Comet Roadmap#
Comet is an open-source project and contributors are welcome to work on any issues at any time, but we find it helpful to have a roadmap for some of the major items that require coordination between contributors.
Window Expressions#
Native window execution is currently disabled by default due to known correctness issues (#2721, #2841).
In addition, dedicated window functions such as rank, dense_rank, row_number, lag, lead, ntile,
cume_dist, percent_rank, and nth_value are not yet implemented and fall back to Spark (#2705). The
goal is to enable windowed aggregates by default (#4007) and add the missing dedicated window functions.
Lambda Expressions#
Spark supports higher-order functions on arrays and maps that take a lambda, including transform, exists,
forall, aggregate, zip_with, map_filter, and map_zip_with.
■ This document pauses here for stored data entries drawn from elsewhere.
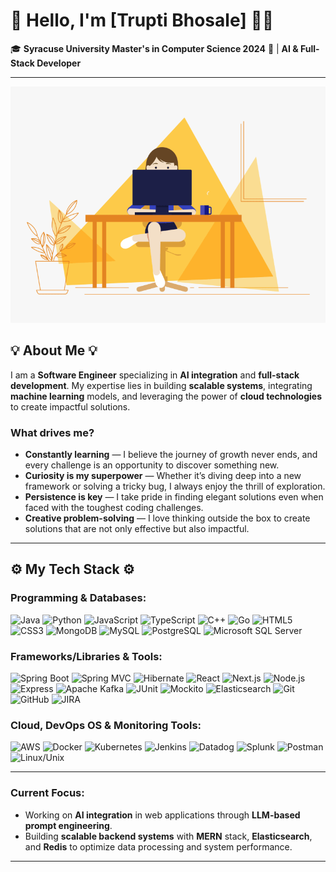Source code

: # 👋 Hello, I'm [Trupti Bhosale] 👨‍💻

🎓 **Syracuse University Master's in Computer Science 2024** 🍊 | **AI & Full-Stack Developer**  

---
![Trupti's Coding Adventure](code.gif)

## 💡 About Me 💡

I am a **Software Engineer** specializing in **AI integration** and **full-stack development**. My expertise lies in building **scalable systems**, integrating **machine learning** models, and leveraging the power of **cloud technologies** to create impactful solutions.

### What drives me?
- **Constantly learning** — I believe the journey of growth never ends, and every challenge is an opportunity to discover something new.
- **Curiosity is my superpower** — Whether it’s diving deep into a new framework or solving a tricky bug, I always enjoy the thrill of exploration.
- **Persistence is key** — I take pride in finding elegant solutions even when faced with the toughest coding challenges.
- **Creative problem-solving** — I love thinking outside the box to create solutions that are not only effective but also impactful.

---

## ⚙️ My Tech Stack ⚙️

### Programming & Databases:
![Java](https://img.shields.io/badge/Java-%23F7DF1E?style=flat&logo=java&logoColor=white) ![Python](https://img.shields.io/badge/Python-%233776AB?style=flat&logo=python&logoColor=white) ![JavaScript](https://img.shields.io/badge/JavaScript-%23F7DF1E?style=flat&logo=javascript&logoColor=white) ![TypeScript](https://img.shields.io/badge/TypeScript-%232F77B6?style=flat&logo=typescript&logoColor=white) ![C++](https://img.shields.io/badge/C++-%2300599C?style=flat&logo=cplusplus&logoColor=white) ![Go](https://img.shields.io/badge/Go-%2300ADD8?style=flat&logo=go&logoColor=white) ![HTML5](https://img.shields.io/badge/HTML5-%23E44D26?style=flat&logo=html5&logoColor=white) ![CSS3](https://img.shields.io/badge/CSS3-%231572B6?style=flat&logo=css3&logoColor=white) ![MongoDB](https://img.shields.io/badge/MongoDB-%2347A248?style=flat&logo=mongodb&logoColor=white) ![MySQL](https://img.shields.io/badge/MySQL-%2300f?style=flat&logo=mysql&logoColor=white) ![PostgreSQL](https://img.shields.io/badge/PostgreSQL-%2331578D?style=flat&logo=postgresql&logoColor=white) ![Microsoft SQL Server](https://img.shields.io/badge/Microsoft%20SQL%20Server-%23cc2927?style=flat&logo=microsoftsqlserver&logoColor=white)

### Frameworks/Libraries & Tools:
![Spring Boot](https://img.shields.io/badge/Spring%20Boot-%236DB33F?style=flat&logo=springboot&logoColor=white) ![Spring MVC](https://img.shields.io/badge/Spring%20MVC-%236DB33F?style=flat&logo=spring&logoColor=white) ![Hibernate](https://img.shields.io/badge/Hibernate-%23243C5B?style=flat&logo=hibernate&logoColor=white) ![React](https://img.shields.io/badge/React-%2361DAFB?style=flat&logo=react&logoColor=black) ![Next.js](https://img.shields.io/badge/Next.js-%23000000?style=flat&logo=nextdotjs&logoColor=white) ![Node.js](https://img.shields.io/badge/Node.js-%2361DAFB?style=flat&logo=node.js&logoColor=black) ![Express](https://img.shields.io/badge/Express-%23404D59?style=flat&logo=express&logoColor=white) ![Apache Kafka](https://img.shields.io/badge/Apache%20Kafka-%23F5A623?style=flat&logo=apachekafka&logoColor=white) ![JUnit](https://img.shields.io/badge/JUnit-%23BBF64A?style=flat&logo=junit&logoColor=white) ![Mockito](https://img.shields.io/badge/Mockito-%23006492?style=flat&logo=mockito&logoColor=white) ![Elasticsearch](https://img.shields.io/badge/Elasticsearch-%23004700?style=flat&logo=elasticsearch&logoColor=white) ![Git](https://img.shields.io/badge/Git-%23F14C28?style=flat&logo=git&logoColor=white) ![GitHub](https://img.shields.io/badge/GitHub-%23121011?style=flat&logo=github&logoColor=white) ![JIRA](https://img.shields.io/badge/JIRA-%230A0A8E?style=flat&logo=jira&logoColor=white)

### Cloud, DevOps OS & Monitoring Tools:
![AWS](https://img.shields.io/badge/AWS-%23FF9900?style=flat&logo=amazonaws&logoColor=white) ![Docker](https://img.shields.io/badge/Docker-%232496ED?style=flat&logo=docker&logoColor=white) ![Kubernetes](https://img.shields.io/badge/Kubernetes-%232496ED?style=flat&logo=kubernetes&logoColor=white) ![Jenkins](https://img.shields.io/badge/Jenkins-%23F2F2F2?style=flat&logo=jenkins&logoColor=black) ![Datadog](https://img.shields.io/badge/Datadog-%23FF5C35?style=flat&logo=datadog&logoColor=white) ![Splunk](https://img.shields.io/badge/Splunk-%230E3A8E?style=flat&logo=splunk&logoColor=white) ![Postman](https://img.shields.io/badge/Postman-%23FF6C37?style=flat&logo=postman&logoColor=white) ![Linux/Unix](https://img.shields.io/badge/Linux/Unix-%23FCC624?style=flat&logo=linux&logoColor=black)

---

### Current Focus:
- Working on **AI integration** in web applications through **LLM-based prompt engineering**.
- Building **scalable backend systems** with **MERN** stack, **Elasticsearch**, and **Redis** to optimize data processing and system performance.

---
Comet currently lacks a general mechanism
for serializing lambda expressions and evaluating them in DataFusion. Adding this capability will unlock a
significant family of Spark expressions in one effort.
Dynamic Partition Pruning#
Native Parquet scans (CometNativeScanExec) support Dynamic Partition Pruning (DPP) both with and without
Adaptive Query Execution. Non-AQE DPP landed in #4011 and AQE DPP with broadcast reuse landed in #4112.
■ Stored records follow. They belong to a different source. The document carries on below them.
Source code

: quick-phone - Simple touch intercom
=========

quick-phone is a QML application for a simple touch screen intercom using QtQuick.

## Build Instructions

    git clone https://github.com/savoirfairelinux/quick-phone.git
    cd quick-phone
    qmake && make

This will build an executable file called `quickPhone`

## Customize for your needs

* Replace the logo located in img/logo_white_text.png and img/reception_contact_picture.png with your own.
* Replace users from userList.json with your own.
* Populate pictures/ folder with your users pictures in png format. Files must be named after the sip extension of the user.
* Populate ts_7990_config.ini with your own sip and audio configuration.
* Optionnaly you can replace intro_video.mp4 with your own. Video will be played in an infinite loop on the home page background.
Iceberg native scans currently support non-AQE DPP only (#3349, #3511); extending broadcast reuse to AQE
DPP for Iceberg is tracked at #3510.
TPC-H and TPC-DS Performance#
We regularly publish benchmark results derived from TPC-H and TPC-DS to track performance against Spark. Closing the remaining gaps and increasing the speedup on both benchmark suites is an ongoing focus, tracked under #2004 (TPC-H), #858 (TPC-DS), and #3799 (improving the awslabs published TPC-DS results).
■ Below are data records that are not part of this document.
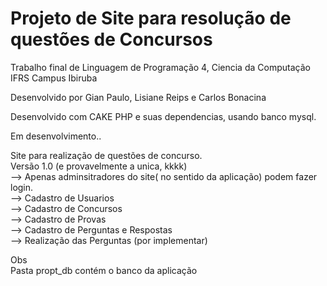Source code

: # Projeto de Site para resolução de questões de Concursos <br>
Trabalho final de Linguagem de Programação 4, Ciencia da Computação <br>
IFRS Campus Ibiruba <br>

Desenvolvido por Gian Paulo, Lisiane Reips e Carlos Bonacina <br>

Desenvolvido com CAKE PHP e suas dependencias, usando banco mysql. <br>

Em desenvolvimento.. <br>

Site para realização de questões de concurso.<br>
Versão 1.0 (e provavelmente a unica, kkkk)<br>
--> Apenas adminsitradores do site( no sentido da aplicação) podem fazer login.<br>
--> Cadastro de Usuarios<br>
--> Cadastro de Concursos<br>
--> Cadastro de Provas<br>
--> Cadastro de Perguntas e Respostas<br>
--> Realização das Perguntas (por implementar)<br>

Obs<br>
Pasta propt_db contém o banco da aplicação<br>
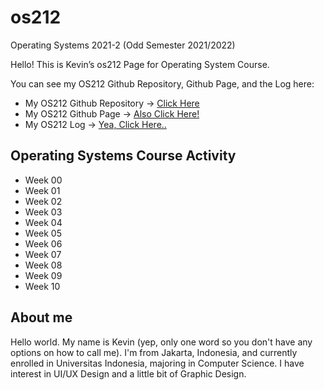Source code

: # os212
 Operating Systems 2021-2 (Odd Semester 2021/2022)
 
 Hello! This is Kevin’s os212 Page for Operating System Course.

You can see my OS212 Github Repository, Github Page, and the Log here:
* My OS212 Github Repository -> [Click Here](https://github.com/vnctkevin/os212)
* My OS212 Github Page -> [Also Click Here!](https://vnctkevin.github.io/os212)
* My OS212 Log -> [Yea, Click Here..](https://vnctkevin.github.io/os212/TXT/mylog.txt)

## Operating Systems Course Activity
* Week 00
* Week 01
* Week 02
* Week 03
* Week 04
* Week 05
* Week 06
* Week 07
* Week 08
* Week 09
* Week 10


## About me
Hello world. My name is Kevin (yep, only one word so you don't have any options on how to call me). I'm from Jakarta, Indonesia, and currently enrolled in Universitas Indonesia, majoring in Computer Science. I have interest in UI/UX Design and a little bit of Graphic Design.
Upstream Work in DataFusion#
A growing number of Spark-compatible expressions live in the datafusion-spark crate in the core DataFusion
repository. Comet is migrating its expression implementations to that crate so that they can be shared by other
DataFusion-based projects, tracked in #2084. Improvements to core DataFusion operators (joins, aggregates,
window) made in support of Comet also benefit the wider ecosystem.
Spillable Hash Join#
Comet’s native hash join currently requires the build side to fit entirely in memory. Adding spill-to-disk support will allow Comet to handle larger joins without falling back to Spark, improving both reliability and performance for memory-intensive workloads.
Java/Scala Columnar and Arrow UDF Support#
Spark users frequently define custom UDFs in Java or Scala. Comet currently falls back to Spark when a query contains a JVM UDF. Adding support for calling Java/Scala UDFs that operate on columnar Arrow data directly from native execution will reduce fallbacks and allow more queries to run end-to-end in Comet.
Memory Management Improvements#
Comet coordinates memory between the JVM and native Rust execution through a custom memory pool. Improving memory accounting, reservation strategies, and spill integration will reduce out-of-memory errors and allow Comet to make better use of available resources, especially in multi-query and multi-task environments.
Prepare for 1.0.0 Release#
The project is working toward a 1.0.0 release. This effort includes finalizing configuration options, resolving known correctness issues, and improving documentation. Progress is tracked in #4082.
Native Parquet Writes#
Comet has experimental support for native Parquet writes via InsertIntoHadoopFsRelationCommand, currently
disabled by default. The goal is to reach correctness and performance parity with Spark’s writer so it can be
enabled by default (#1625).